3. Metrics should inform on Kube-proxy health and include information about its healthz/livez state, this can then be used to correlate to networking metrics surrounding new/established connections on the node. Ex: a failing healthz should correlate to a total drop in the count of new connections and with a zero-or-negative rate of established connections. E2E tests should also be designed with this specific goal in mind, i.e: validating the impact of a failing kube-proxy on ingress connectivity. Kube-proxy currently has a lot of metrics regarding how its health is doing, but no direct red/green indicator of what the end result of its health is. A couple of such metric could be proxy_healthz_total/proxy_livez_total with labels for the HTTP status codes: 503 / 200.

4. The feature could be disabled for user who is dependent upon such behavior by means of flipping the feature flag to off.

Design Details

1. Implement Kube-proxy change invoking client-go’s SetWatchErrorHandler on watch errors from the API server. This addresses the second point in Mitigations

2. Implement change in Kube-proxy which will react to changes on the Node object and once the taint ToBeDeletedByClusterAutoscaler is placed on the Node object: start failing it’s healthz state.
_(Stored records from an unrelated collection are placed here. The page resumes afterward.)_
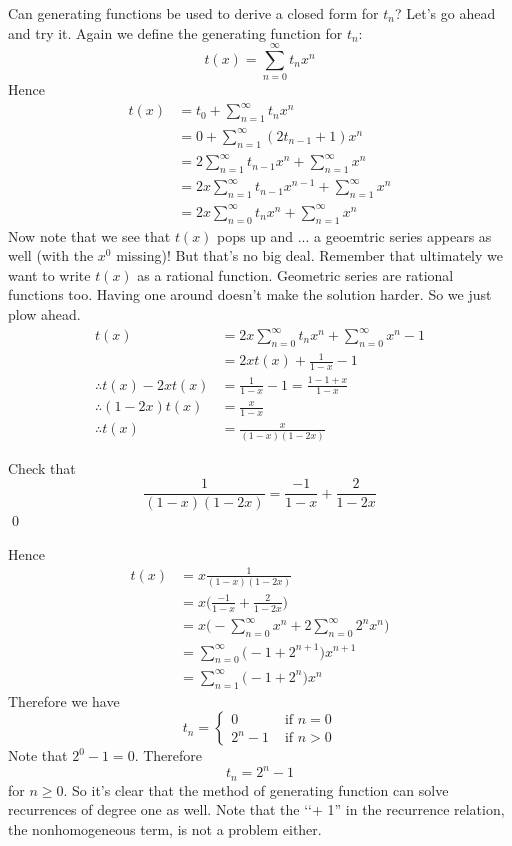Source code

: Can generating functions be used to derive a closed form for $t_n$?
Let's go ahead and try it.
Again we define the generating function for $t_n$:
\[
t(x) = \sum_{n=0}^\infty t_n x^n
\]
Hence
\begin{align*}
t(x) 
&= t_0 + \sum_{n=1}^\infty t_n x^n \\
&= 0 + \sum_{n=1}^\infty (2t_{n-1} + 1) x^n \\
&= 2 \sum_{n=1}^\infty t_{n-1} x^n + \sum_{n=1}^\infty x^n \\
&= 2 x \sum_{n=1}^\infty t_{n-1} x^{n-1} + \sum_{n=1}^\infty x^n \\
&= 2 x \sum_{n=0}^\infty t_{n} x^{n} + \sum_{n=1}^\infty x^n 
\end{align*}
Now note that we see that $t(x)$ pops up and ... a geoemtric
series appears as well (with the $x^0$ missing)!
But that's no  big deal.
Remember that ultimately we want to write $t(x)$ as a rational
function.
Geometric series are rational functions too.
Having one around doesn't make the solution harder.
So we just plow ahead.
\begin{align*}
t(x) 
&= 2 x \sum_{n=0}^\infty t_{n} x^{n} + \sum_{n=0}^\infty x^n - 1\\
&= 2x t(x) + \frac{1}{1-x} - 1\\
\therefore
t(x) - 2x t(x)  
&= \frac{1}{1-x} - 1 = \frac{1-1+x}{1-x}\\
\therefore
(1 - 2x)t(x)  
&= \frac{x}{1-x}\\
\therefore
t(x)  
&= \frac{x}{(1-x)(1 - 2x)}
\end{align*}



\newpage
\begin{ex}
Check that 
\[
\frac{1}{(1-x)(1 - 2x)}
= \frac{-1}{1-x} + \frac{2}{1-2x}
\]
\qed
\end{ex}

Hence
\begin{align*}
t(x) 
&= x \frac{1}{(1-x)(1-2x)} \\
&= x \biggl( \frac{-1}{1-x} + \frac{2}{1-2x} \biggr) \\
&= x \biggl( -\sum_{n=0}^\infty x^n + 2 \sum_{n=0}^\infty 2^n x^n \biggr) \\
&= \sum_{n=0}^\infty \bigl ( -1 + 2^{n+1} \bigr )x^{n+1} \\
&= \sum_{n=1}^\infty \bigl ( -1 + 2^n \bigr )x^{n}
\end{align*}
Therefore we have
\[
t_n = 
\begin{cases}
0       &\text{ if } n = 0 \\
2^n - 1 &\text{ if } n > 0
\end{cases}
\]
Note that $2^0 - 1 = 0$. 
Therefore
\[
t_n = 2^n - 1
\]
for $n \geq 0$.
So it's clear that the method of generating function can solve
recurrences of degree one as well.
Note that the \lq\lq + 1'' in the recurrence relation, the nonhomogeneous term,
is not a problem either.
3. Write document to be published at: https://kubernetes.io/docs/concepts/ which details: a) how determining node/instance health can best be done for Kubernetes clusters b) how Kube-proxy will do it once the changes proposed in this KEP are merged c) what some pitfalls with other methods might be.

Test Plan

[x] I/we understand the owners of the involved components may require updates to existing tests to make this code solid enough prior to committing the changes necessary to implement this enhancement.

Prerequisite testing updates

Unit tests

Update the Kube-proxy unit tests to include the healthz answer for the healthcheck server test suite.

• k8s.io/kubernetes/pkg/proxy/healthcheck: 09/Feb/2023 - 68.8%

Integration tests

This feature is not readily integration tested, so we will use unit and E2E.

e2e tests

• Add E2E tests for connectivity to services on terminating nodes and validate graceful termination of TCP connections.

Graduation Criteria

Alpha

• E2E tests coded before any feature implementation is made which highlights the existing problem.
• Feature implemented behind a feature flag.
• Document written at https://kubernetes.io/docs/concepts/

Beta

• No issues reported.
• Decision on final field on Node object to be used as an indicator of “node is terminating/deleting”

GA

• No issues reported during two releases.

Upgrade / Downgrade Strategy

Any upgrade to a version enabling the feature, succeeded by a downgrade to a version disabling it, is not expected to be impact ingress in any way, given that Kube-proxy is healthy on all cluster nodes. Should any Kube-proxy not be healthy: then ingress for eTP:Cluster services won’t be using that node as a nexthop for ingress traffic. This would have been the case in the preceding version

Version Skew Strategy

This doesn’t touch load balancer / HC API, so even though an old Kube-proxy might talk to a newer control plane, there’s no real concern.

Production Readiness Review Questionnaire

Feature Enablement and Rollback

How can this feature be enabled / disabled in a live cluster?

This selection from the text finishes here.